Start of Data shown
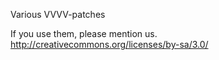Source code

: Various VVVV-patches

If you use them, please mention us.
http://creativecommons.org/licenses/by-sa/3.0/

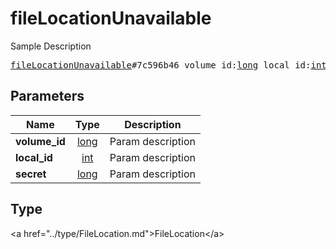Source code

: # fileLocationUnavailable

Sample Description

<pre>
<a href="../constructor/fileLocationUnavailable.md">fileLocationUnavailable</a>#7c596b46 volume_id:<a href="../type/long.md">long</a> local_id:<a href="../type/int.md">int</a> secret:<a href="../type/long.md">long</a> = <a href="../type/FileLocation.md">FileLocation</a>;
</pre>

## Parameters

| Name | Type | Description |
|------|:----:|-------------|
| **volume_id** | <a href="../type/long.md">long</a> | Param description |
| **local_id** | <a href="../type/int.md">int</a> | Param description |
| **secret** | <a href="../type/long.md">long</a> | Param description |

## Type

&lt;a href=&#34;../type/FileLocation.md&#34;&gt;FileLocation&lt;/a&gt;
End of Data shown
Start of Data shown
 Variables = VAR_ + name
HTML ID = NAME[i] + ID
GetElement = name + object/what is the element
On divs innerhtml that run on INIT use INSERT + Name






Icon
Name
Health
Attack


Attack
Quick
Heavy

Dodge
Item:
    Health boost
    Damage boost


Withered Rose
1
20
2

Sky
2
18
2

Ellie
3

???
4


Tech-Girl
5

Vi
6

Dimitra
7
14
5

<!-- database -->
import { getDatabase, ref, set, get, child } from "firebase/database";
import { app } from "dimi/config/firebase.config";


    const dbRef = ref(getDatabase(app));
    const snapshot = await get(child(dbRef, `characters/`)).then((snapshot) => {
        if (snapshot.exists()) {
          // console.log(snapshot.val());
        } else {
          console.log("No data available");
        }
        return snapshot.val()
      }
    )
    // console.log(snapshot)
End of Data shown
Start of Data shown
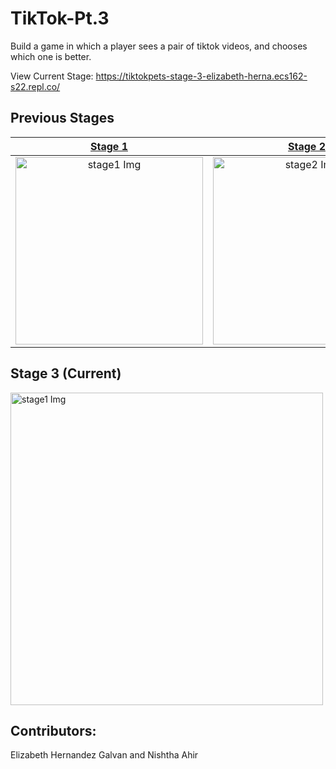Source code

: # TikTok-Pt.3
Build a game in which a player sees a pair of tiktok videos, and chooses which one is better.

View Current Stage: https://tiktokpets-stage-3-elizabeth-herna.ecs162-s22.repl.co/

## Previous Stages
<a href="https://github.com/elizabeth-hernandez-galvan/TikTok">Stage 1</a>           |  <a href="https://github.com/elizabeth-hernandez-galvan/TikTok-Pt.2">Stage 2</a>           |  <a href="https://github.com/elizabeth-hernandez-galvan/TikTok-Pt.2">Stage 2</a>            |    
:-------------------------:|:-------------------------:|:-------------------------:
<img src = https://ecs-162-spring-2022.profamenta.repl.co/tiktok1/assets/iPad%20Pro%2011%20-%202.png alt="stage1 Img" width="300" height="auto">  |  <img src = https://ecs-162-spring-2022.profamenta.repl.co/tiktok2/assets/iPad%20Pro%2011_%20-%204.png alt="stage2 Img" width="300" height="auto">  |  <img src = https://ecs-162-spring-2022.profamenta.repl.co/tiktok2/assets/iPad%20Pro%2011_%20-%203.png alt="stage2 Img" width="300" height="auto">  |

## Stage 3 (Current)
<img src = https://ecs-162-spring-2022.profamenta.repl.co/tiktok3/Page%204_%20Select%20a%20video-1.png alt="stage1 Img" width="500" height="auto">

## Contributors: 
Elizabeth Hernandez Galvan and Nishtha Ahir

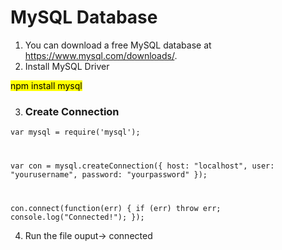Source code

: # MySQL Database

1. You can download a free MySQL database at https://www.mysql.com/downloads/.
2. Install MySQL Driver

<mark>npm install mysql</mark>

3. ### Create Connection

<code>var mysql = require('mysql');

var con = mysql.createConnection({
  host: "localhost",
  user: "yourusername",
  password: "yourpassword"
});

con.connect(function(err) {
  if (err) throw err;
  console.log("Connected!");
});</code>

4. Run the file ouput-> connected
End of Data shown
Aim of the task
Looking at the entries, state how many lines hold the string "console", with the number as the sole reply.

Response to this task
4